» Exercise directions
Your answer should consist of every line in the records that holds "images".

Supplied material Block Start

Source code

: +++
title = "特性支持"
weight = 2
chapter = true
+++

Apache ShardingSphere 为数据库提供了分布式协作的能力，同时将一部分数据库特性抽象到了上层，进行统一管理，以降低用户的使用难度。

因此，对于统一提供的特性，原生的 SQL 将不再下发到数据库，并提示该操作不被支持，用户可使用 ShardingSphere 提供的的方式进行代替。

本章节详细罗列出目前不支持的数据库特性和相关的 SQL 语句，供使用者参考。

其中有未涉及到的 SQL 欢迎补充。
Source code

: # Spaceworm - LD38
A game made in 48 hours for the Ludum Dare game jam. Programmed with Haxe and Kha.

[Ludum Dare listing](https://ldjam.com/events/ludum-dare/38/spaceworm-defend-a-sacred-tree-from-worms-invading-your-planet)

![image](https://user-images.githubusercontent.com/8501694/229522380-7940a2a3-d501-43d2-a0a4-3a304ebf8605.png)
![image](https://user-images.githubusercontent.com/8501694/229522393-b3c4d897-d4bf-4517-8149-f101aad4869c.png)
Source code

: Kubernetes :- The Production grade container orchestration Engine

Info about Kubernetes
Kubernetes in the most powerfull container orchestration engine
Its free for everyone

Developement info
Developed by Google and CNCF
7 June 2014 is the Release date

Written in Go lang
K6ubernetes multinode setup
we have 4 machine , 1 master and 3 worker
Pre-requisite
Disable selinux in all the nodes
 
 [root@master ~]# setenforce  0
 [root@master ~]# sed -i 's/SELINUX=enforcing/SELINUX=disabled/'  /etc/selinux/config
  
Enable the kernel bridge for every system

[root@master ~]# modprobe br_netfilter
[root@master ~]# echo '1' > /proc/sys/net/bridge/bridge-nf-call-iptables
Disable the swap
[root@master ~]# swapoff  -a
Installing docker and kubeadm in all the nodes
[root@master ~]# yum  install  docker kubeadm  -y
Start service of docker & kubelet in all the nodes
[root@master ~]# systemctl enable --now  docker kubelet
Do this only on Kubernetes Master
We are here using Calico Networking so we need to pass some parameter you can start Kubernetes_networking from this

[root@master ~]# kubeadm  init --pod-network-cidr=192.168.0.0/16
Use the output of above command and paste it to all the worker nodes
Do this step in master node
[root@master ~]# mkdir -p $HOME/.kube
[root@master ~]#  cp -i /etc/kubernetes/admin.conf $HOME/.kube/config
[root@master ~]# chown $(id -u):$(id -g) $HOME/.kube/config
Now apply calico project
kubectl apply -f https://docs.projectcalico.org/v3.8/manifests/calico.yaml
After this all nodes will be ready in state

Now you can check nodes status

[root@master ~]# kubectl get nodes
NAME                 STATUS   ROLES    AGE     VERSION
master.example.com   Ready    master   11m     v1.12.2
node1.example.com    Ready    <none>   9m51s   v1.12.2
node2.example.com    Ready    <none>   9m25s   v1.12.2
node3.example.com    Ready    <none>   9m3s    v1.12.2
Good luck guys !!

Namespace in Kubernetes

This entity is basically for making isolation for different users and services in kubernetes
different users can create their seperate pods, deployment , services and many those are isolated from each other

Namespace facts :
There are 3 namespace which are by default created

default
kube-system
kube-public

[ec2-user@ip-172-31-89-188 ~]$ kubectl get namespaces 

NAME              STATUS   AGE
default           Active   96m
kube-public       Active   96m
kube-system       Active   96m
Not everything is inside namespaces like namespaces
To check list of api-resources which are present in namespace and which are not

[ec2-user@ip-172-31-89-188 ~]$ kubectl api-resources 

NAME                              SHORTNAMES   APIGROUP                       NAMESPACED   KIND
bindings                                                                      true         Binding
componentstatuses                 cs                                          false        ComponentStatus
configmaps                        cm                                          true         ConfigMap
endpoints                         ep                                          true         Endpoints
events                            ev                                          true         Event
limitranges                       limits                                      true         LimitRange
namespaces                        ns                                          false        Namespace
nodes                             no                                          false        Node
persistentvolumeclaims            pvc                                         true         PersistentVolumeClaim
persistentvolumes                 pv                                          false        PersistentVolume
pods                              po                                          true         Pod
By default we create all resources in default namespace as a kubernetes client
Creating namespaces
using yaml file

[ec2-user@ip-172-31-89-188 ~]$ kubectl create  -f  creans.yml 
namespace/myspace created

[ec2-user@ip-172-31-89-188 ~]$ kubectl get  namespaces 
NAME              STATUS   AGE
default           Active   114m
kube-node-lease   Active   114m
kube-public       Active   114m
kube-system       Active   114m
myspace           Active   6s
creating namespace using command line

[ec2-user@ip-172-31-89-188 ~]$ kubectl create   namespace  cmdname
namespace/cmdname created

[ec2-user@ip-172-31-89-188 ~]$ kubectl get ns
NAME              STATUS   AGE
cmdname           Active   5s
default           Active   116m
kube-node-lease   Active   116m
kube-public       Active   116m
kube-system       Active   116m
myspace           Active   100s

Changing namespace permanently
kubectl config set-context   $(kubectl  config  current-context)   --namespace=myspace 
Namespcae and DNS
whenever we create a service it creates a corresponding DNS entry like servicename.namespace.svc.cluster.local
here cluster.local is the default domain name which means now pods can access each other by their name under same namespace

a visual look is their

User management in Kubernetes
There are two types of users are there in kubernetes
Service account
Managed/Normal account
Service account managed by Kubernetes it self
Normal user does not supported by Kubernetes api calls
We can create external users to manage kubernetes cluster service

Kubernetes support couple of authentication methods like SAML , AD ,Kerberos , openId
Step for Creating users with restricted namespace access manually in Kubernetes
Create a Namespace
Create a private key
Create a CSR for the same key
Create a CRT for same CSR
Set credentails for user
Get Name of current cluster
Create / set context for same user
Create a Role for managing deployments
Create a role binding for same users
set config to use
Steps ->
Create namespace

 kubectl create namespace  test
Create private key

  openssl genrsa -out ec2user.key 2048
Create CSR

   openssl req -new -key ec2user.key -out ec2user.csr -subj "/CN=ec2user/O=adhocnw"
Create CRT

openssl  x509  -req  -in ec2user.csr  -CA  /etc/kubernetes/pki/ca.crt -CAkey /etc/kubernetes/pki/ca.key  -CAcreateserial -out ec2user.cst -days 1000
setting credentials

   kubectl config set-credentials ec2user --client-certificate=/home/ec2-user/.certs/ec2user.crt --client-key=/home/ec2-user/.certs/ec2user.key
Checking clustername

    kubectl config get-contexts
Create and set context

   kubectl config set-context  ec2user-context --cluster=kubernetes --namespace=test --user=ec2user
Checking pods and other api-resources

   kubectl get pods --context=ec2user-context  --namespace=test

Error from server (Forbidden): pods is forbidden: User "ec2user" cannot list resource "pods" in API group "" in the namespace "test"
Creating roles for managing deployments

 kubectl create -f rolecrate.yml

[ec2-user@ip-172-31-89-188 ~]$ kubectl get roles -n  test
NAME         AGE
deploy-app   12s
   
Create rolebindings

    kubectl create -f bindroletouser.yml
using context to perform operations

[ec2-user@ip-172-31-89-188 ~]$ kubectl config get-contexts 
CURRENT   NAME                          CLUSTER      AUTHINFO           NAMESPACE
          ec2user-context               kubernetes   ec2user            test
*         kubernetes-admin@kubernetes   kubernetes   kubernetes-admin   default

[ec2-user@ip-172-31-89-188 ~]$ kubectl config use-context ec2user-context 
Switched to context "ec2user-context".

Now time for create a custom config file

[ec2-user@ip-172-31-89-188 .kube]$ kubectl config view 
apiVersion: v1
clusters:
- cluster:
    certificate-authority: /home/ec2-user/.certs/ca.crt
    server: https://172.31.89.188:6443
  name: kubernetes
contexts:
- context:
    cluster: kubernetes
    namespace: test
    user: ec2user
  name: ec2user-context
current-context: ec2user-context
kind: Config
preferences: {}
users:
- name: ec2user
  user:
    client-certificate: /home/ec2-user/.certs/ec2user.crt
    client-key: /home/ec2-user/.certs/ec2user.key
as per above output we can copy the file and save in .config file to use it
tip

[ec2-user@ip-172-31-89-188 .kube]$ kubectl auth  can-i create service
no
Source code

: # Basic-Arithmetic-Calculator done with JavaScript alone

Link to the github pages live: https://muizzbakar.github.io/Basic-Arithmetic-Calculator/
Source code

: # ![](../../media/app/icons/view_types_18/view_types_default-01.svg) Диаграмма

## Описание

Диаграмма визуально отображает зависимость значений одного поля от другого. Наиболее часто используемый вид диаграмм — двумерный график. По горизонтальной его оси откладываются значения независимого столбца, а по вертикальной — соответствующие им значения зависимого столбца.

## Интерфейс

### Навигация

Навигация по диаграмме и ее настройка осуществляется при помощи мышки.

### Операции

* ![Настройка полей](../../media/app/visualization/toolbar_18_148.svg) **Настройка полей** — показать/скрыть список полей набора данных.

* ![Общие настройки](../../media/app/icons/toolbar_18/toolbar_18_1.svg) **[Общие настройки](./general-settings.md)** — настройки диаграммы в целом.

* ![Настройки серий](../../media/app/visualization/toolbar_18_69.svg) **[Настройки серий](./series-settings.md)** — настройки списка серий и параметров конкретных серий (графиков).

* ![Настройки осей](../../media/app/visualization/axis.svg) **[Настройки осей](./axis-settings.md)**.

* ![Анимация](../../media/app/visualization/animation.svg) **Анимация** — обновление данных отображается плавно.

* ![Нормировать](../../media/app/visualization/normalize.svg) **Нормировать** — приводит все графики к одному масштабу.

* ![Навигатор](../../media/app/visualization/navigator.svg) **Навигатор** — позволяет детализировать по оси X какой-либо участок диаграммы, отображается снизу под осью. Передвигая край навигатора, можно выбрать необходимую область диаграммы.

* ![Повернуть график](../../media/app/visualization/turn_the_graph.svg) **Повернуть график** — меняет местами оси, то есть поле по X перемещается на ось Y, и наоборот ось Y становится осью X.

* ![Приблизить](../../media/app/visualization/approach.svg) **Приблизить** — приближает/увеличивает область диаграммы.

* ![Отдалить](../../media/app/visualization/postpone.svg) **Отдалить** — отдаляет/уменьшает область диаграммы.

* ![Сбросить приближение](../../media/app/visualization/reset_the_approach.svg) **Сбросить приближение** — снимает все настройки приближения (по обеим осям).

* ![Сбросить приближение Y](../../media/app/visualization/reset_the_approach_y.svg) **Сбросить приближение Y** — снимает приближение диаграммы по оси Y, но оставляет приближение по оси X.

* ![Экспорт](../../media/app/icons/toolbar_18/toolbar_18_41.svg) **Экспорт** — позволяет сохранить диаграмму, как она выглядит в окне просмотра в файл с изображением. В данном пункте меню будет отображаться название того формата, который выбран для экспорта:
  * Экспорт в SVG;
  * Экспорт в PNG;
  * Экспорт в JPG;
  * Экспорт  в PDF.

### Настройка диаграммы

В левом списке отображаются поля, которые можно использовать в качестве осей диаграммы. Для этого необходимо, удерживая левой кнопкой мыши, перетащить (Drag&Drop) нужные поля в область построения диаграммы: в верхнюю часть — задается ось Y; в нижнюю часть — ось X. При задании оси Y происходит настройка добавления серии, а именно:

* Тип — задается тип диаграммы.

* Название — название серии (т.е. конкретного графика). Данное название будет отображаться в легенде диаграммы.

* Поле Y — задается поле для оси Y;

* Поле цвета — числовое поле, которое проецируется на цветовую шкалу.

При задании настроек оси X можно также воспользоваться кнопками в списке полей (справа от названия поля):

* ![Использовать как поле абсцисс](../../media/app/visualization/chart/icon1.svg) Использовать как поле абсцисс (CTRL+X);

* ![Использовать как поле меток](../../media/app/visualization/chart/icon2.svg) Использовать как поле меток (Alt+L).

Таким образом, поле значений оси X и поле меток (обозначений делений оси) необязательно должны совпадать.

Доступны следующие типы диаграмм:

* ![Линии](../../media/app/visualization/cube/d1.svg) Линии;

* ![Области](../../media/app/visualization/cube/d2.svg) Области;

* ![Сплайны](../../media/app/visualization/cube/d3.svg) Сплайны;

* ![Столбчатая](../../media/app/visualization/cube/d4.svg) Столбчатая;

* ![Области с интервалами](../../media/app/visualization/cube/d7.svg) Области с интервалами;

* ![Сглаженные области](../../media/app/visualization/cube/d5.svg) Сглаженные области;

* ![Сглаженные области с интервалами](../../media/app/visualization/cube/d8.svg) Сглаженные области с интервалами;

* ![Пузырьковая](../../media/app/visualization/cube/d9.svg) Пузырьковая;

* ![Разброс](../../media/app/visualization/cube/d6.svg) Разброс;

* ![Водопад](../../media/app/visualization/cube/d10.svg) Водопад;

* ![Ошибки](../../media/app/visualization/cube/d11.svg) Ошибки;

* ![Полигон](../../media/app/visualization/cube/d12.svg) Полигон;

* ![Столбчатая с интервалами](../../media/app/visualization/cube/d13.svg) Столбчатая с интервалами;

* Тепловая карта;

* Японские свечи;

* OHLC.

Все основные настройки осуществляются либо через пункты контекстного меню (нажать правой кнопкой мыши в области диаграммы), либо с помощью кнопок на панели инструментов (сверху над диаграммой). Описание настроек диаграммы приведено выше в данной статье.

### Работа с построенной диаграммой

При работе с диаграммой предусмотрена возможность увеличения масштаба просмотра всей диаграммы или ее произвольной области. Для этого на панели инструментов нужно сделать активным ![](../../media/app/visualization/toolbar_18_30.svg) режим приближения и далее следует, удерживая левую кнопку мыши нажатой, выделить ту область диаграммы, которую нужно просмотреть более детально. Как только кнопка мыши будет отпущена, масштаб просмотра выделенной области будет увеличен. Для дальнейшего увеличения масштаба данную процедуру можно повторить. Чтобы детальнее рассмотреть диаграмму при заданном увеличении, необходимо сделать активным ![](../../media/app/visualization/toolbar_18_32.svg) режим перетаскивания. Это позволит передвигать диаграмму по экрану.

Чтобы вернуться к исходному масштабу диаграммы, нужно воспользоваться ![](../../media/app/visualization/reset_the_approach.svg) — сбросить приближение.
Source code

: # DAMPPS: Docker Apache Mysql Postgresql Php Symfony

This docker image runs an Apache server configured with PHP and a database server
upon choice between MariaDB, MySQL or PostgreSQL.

Supplied material Block End

» Written solution
![image](https://user-images.githubusercontent.com/8501694/229522380-7940a2a3-d501-43d2-a0a4-3a304ebf8605.png)
![image](https://user-images.githubusercontent.com/8501694/229522393-b3c4d897-d4bf-4517-8149-f101aad4869c.png)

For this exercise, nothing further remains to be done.